EXERCISE OBJECTIVE: Quote each line exactly, from the line that contains "### START CODE" down to the last line of the listing, and no other lines.

DATA LISTING:

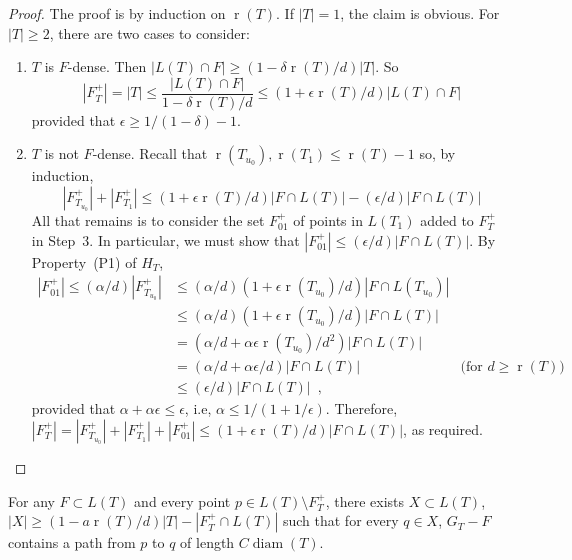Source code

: \documentclass{patmorin}
\DeclareMathOperator{\rank}{r}
\DeclareMathOperator{\diam}{diam}
\begin{document}
\begin{proof}
  The proof is by induction on $\rank(T)$. If $|T|=1$, the claim is
  obvious. For $|T|\ge 2$, there are two cases to consider:
  \begin{enumerate}
    \item $T$ is $F$-dense. Then  $|L(T)\cap F|\ge
    (1-\delta\rank(T)/d)|T|$.  So
     \[
       |F^+_T|=|T|
	  \le \frac{|L(T)\cap F|}{1-\delta\rank(T)/d} 
          \le (1+\epsilon\rank(T)/d)|L(T)\cap F|
     \]
     provided that $\epsilon \ge 1/(1-\delta)-1$.

    \item $T$ is not $F$-dense. Recall that
    $\rank(T_{u_0}),\rank(T_1)\le\rank(T)-1$ so, by induction,
     \[
        |F^+_{T_{u_0}}|	+ |F^+_{T_{1}}| 
          \le (1+\epsilon\rank(T)/d)|F\cap L(T)| - (\epsilon/d)|F\cap L(T)|
     \]
     All that remains is to consider the set $F^+_{01}$ of points in 
     $L(T_1)$ added to $F^+_T$ in Step~3.  In particular, we must show that
     $|F^+_{01}|\le (\epsilon/d)|F\cap L(T)|$. By Property~(P1) of $H_T$,
     \begin{align*}
      |F^+_{01}| \le (\alpha/d)|F^+_{T_{u_0}}|
        & \le (\alpha/d)(1+\epsilon\rank(T_{u_0})/d)|F\cap L(T_{u_0})| \\
        & \le (\alpha/d)(1+\epsilon\rank(T_{u_0})/d)|F\cap L(T)|\\
        & = (\alpha/d+\alpha\epsilon\rank(T_{u_0})/d^2)|F\cap L(T)| \\
        & = (\alpha/d+\alpha\epsilon/d)|F\cap L(T)| 
	     & \text{(for $d\ge \rank(T)$)} \\
	& \le (\epsilon/d)|F\cap L(T)| \enspace ,
   \end{align*}
   provided that $\alpha+\alpha\epsilon \le \epsilon$, i.e, 
   $\alpha \le 1/(1+1/\epsilon)$. Therefore, 
   $|F^+_T| = |F^+_{T_{u_0}}| + |F^+_{T_1}| + |F^+_{01}| \le (1+\epsilon\rank(T)/d)|F\cap L(T)|$, as required. \qedhere
   \end{enumerate}
\end{proof}


\begin{clm}
  For any $F\subset L(T)$ and every point $p\in L(T)\setminus F^+_T$,
	there exists $X\subset L(T)$, $|X|\ge (1-a\rank(T)/d)|T|-|F^+_T\cap L(T)|$
  such that for every $q\in X$, $G_T-F$
  contains a path from $p$ to $q$ of length $C\diam(T)$.
\end{clm}
\end{document}
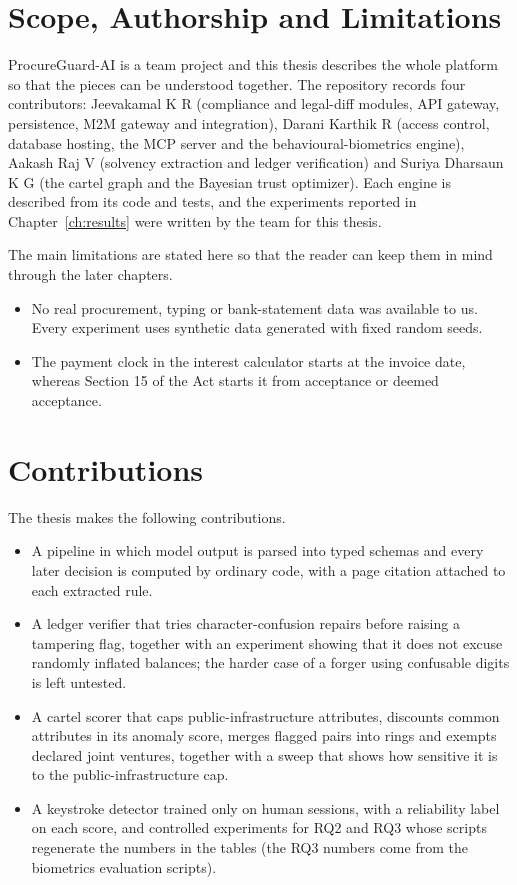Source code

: \section{Scope, Authorship and Limitations}
\label{sec:scope}
ProcureGuard-AI is a team project and this thesis describes the whole platform so that the pieces can be understood together. The repository records four contributors: Jeevakamal K R (compliance and legal-diff modules, API gateway, persistence, M2M gateway and integration), Darani Karthik R (access control, database hosting, the MCP server and the behavioural-biometrics engine), Aakash Raj V (solvency extraction and ledger verification) and Suriya Dharsaun K G (the cartel graph and the Bayesian trust optimizer). Each engine is described from its code and tests, and the experiments reported in Chapter~\ref{ch:results} were written by the team for this thesis.

The main limitations are stated here so that the reader can keep them in mind through the later chapters.
\begin{itemize}
    \item No real procurement, typing or bank-statement data was available to us. Every experiment uses synthetic data generated with fixed random seeds.
    \item The payment clock in the interest calculator starts at the invoice date, whereas Section 15 of the Act starts it from acceptance or deemed acceptance.
\end{itemize}

\section{Contributions}
The thesis makes the following contributions.
\begin{itemize}
    \item A pipeline in which model output is parsed into typed schemas and every later decision is computed by ordinary code, with a page citation attached to each extracted rule.
    \item A ledger verifier that tries character-confusion repairs before raising a tampering flag, together with an experiment showing that it does not excuse randomly inflated balances; the harder case of a forger using confusable digits is left untested.
    \item A cartel scorer that caps public-infrastructure attributes, discounts common attributes in its anomaly score, merges flagged pairs into rings and exempts declared joint ventures, together with a sweep that shows how sensitive it is to the public-infrastructure cap.
    \item A keystroke detector trained only on human sessions, with a reliability label on each score, and controlled experiments for RQ2 and RQ3 whose scripts regenerate the numbers in the tables (the RQ3 numbers come from the biometrics evaluation scripts).
\end{itemize}

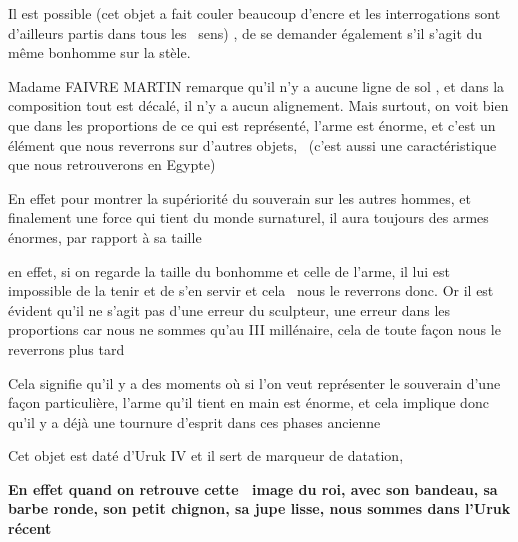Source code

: \documentclass[a4paper]{article}
\begin{document}
{
Il est possible (cet objet a fait couler beaucoup d'encre et les
interrogations sont d'ailleurs partis dans tous les \ sens) , de se
demander également s'il s'agit du même bonhomme sur la stèle.}

{
Madame FAIVRE MARTIN remarque qu'il n'y a aucune ligne de sol , et dans
la composition tout est décalé, il n'y a aucun alignement. Mais
surtout, on voit bien que dans les proportions de ce qui est
représenté, l'arme est énorme, et c'est un élément que nous reverrons
sur d'autres objets, \ (c'est aussi une caractéristique que nous
retrouverons en Egypte)}

{
En effet pour montrer la supériorité du souverain sur les autres hommes,
et finalement une force qui tient du monde surnaturel, il aura toujours
des armes énormes, par rapport à sa taille }

{
en effet, si on regarde la taille du bonhomme et celle de l'arme, il lui
est impossible de la tenir et de s'en servir et cela \ nous le
reverrons donc. Or il est évident qu'il ne s'agit pas d'une erreur du
sculpteur, une erreur dans les proportions car nous ne sommes qu'au III
millénaire, cela de toute façon nous le reverrons plus tard}

{
Cela signifie qu'il y a des moments où si l'on veut représenter le
souverain d'une façon particulière, l'arme qu'il tient en main est
énorme, et cela implique donc qu'il y a déjà une tournure d'esprit dans
ces phases ancienne}


\bigskip

{
Cet objet est daté d'Uruk IV et il sert de marqueur de datation, }

{
\textbf{En effet quand on retrouve cette \ image du roi, avec son
bandeau, sa barbe ronde, son petit chignon, sa jupe lisse, nous sommes
dans l'Uruk récent}}


\bigskip


\bigskip


\bigskip


\bigskip


\bigskip


\bigskip


\bigskip


\bigskip


\bigskip


\bigskip


\bigskip
\end{document}
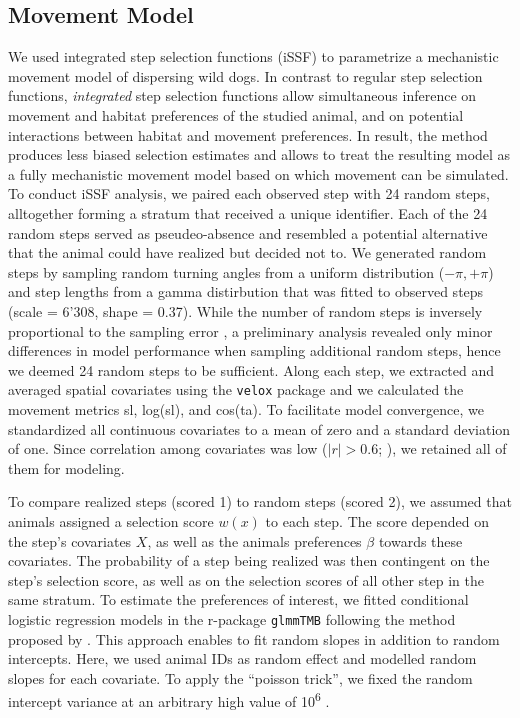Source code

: \documentclass[abstract=on,10pt,a4paper,bibliography=totocnumbered]{article}
\begin{document}
\subsection{Movement Model}
We used integrated step selection functions (iSSF) to parametrize a mechanistic
movement model of dispersing wild dogs. In contrast to regular step selection
functions, \textit{integrated} step selection functions allow simultaneous
inference on movement and habitat preferences of the studied animal, and on
potential interactions between habitat and movement preferences. In result, the
method produces less biased selection estimates and allows to treat the
resulting model as a fully mechanistic movement model based on which movement
can be simulated. To conduct iSSF analysis, we paired each observed step with 24
random steps, alltogether forming a stratum that received a unique identifier.
Each of the 24 random steps served as pseudeo-absence and resembled a potential
alternative that the animal could have realized but decided not to. We generated
random steps by sampling random turning angles from a uniform distribution
(\(-\pi, +\pi\)) and step lengths from a gamma distirbution that was fitted to
observed steps (scale = 6'308, shape = 0.37). While the number of random steps
is inversely proportional to the sampling error \citep{Avgar.2016}, a
preliminary analysis revealed only minor differences in model performance when
sampling additional random steps, hence we deemed 24 random steps to be
sufficient. Along each step, we extracted and averaged spatial covariates using
the {\tt velox} package and we calculated the movement metrics \textsf{sl},
\textsf{log(sl)}, and \textsf{cos(ta)}. To facilitate model convergence, we
standardized all continuous covariates to a mean of zero and a standard
deviation of one. Since correlation among covariates was low (\(|r| > 0.6\);
\citealp{Latham.2011}), we retained all of them for modeling.

To compare realized steps (scored 1) to random steps (scored 2), we assumed that
animals assigned a selection score \(w(x)\) to each step. The score depended on
the step's covariates \(X\), as well as the animals preferences \(\beta\)
towards these covariates. The probability of a step being realized was then
contingent on the step's selection score, as well as on the selection scores of
all other step in the same stratum. To estimate the preferences of interest, we
fitted conditional logistic regression models in the r-package {\tt glmmTMB}
following the method proposed by \citep{Muff.2020}. This approach enables to fit
random slopes in addition to random intercepts. Here, we used animal IDs as
random effect and modelled random slopes for each covariate. To apply the
``poisson trick'', we fixed the random intercept variance at an arbitrary high
value of 10\textsuperscript{6} \citep{Muff.2020}.
\end{document}
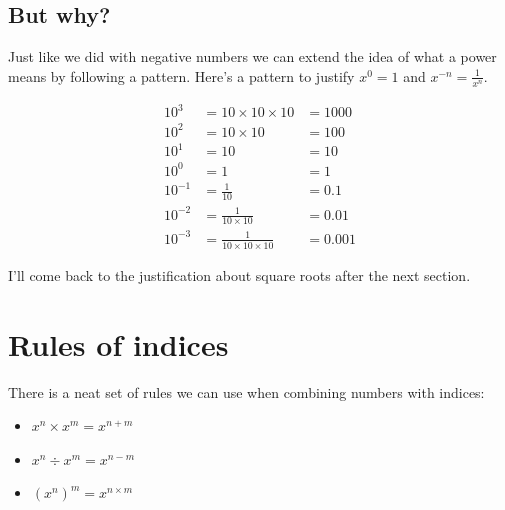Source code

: \documentclass[
  a4paper,
]{scrbook}
\providecommand{\tightlist}{%
  \setlength{\itemsep}{0pt}\setlength{\parskip}{0pt}}\usepackage{longtable,booktabs,array}
\begin{document}
\hypertarget{but-why-1}{%
\subsection{But why?}\label{but-why-1}}

Just like we did with negative numbers we can extend the idea of what a
power means by following a pattern. Here's a pattern to justify
\(x^0 = 1\) and \(x^{-n} = \frac{1}{x^n}\).

\[
\begin{aligned} 10^3 &= 10 \times 10 \times 10 & = 1000 \\
10^2 &= 10 \times 10 & = 100 \\
10^1 &= 10 & = 10 \\
10^0 &= 1 & = 1 \\
10^{-1} &= \frac{1}{10} & = 0.1 \\
10^{-2} &= \frac{1}{10 \times 10} & = 0.01 \\
10^{-3} &= \frac{1}{10 \times 10 \times 10} & = 0.001 
\end{aligned}
\]

I'll come back to the justification about square roots after the next
section.

\hypertarget{rules-of-indices}{%
\section{Rules of indices}\label{rules-of-indices}}

There is a neat set of rules we can use when combining numbers with
indices:

\begin{tcolorbox}[enhanced jigsaw, opacityback=0, left=2mm, toptitle=1mm, title=\textcolor{quarto-callout-note-color}{\faInfo}\hspace{0.5em}{Note}, breakable, colbacktitle=quarto-callout-note-color!10!white, opacitybacktitle=0.6, bottomtitle=1mm, arc=.35mm, colback=white, leftrule=.75mm, bottomrule=.15mm, colframe=quarto-callout-note-color-frame, rightrule=.15mm, titlerule=0mm, toprule=.15mm, coltitle=black]

\begin{itemize}
\tightlist
\item
  \(x^n \times x^m = x^{n+m}\)
\item
  \(x^n \div x^m = x^{n-m}\)
\item
  \((x^n)^m = x^{n \times m}\)
\end{itemize}

\end{tcolorbox}
\end{document}
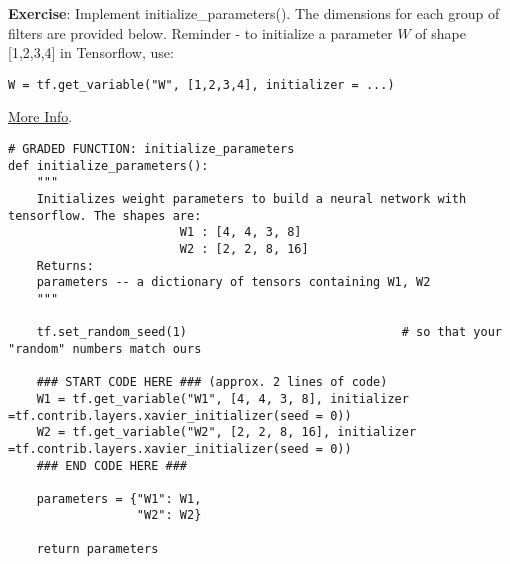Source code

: {\textbf{Exercise}}: Implement initialize\_parameters(). The dimensions for each group of filters are provided below. Reminder - to initialize a parameter $W$ of shape [1,2,3,4] in Tensorflow, use:
\begin{verbatim}
W = tf.get_variable("W", [1,2,3,4], initializer = ...)
\end{verbatim}
\href{https://www.tensorflow.org/api_docs/python/tf/get_variable}{More Info}.

\begin{verbatim}
# GRADED FUNCTION: initialize_parameters
def initialize_parameters():
    """
    Initializes weight parameters to build a neural network with tensorflow. The shapes are:
                        W1 : [4, 4, 3, 8]
                        W2 : [2, 2, 8, 16]
    Returns:
    parameters -- a dictionary of tensors containing W1, W2
    """
    
    tf.set_random_seed(1)                              # so that your "random" numbers match ours
        
    ### START CODE HERE ### (approx. 2 lines of code)
    W1 = tf.get_variable("W1", [4, 4, 3, 8], initializer =tf.contrib.layers.xavier_initializer(seed = 0))
    W2 = tf.get_variable("W2", [2, 2, 8, 16], initializer =tf.contrib.layers.xavier_initializer(seed = 0))
    ### END CODE HERE ###

    parameters = {"W1": W1,
                  "W2": W2}
    
    return parameters
\end{verbatim}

ANSWER TO THIS PROBLEM:
    ### START CODE HERE ### (approx. 2 lines of code)
    W1 = tf.get_variable("W1", [4, 4, 3, 8], initializer =tf.contrib.layers.xavier_initializer(seed = 0))
    W2 = tf.get_variable("W2", [2, 2, 8, 16], initializer =tf.contrib.layers.xavier_initializer(seed = 0))
    ### END CODE HERE ###

    parameters = {"W1": W1,
                  "W2": W2}
    
    return parameters
\end{verbatim}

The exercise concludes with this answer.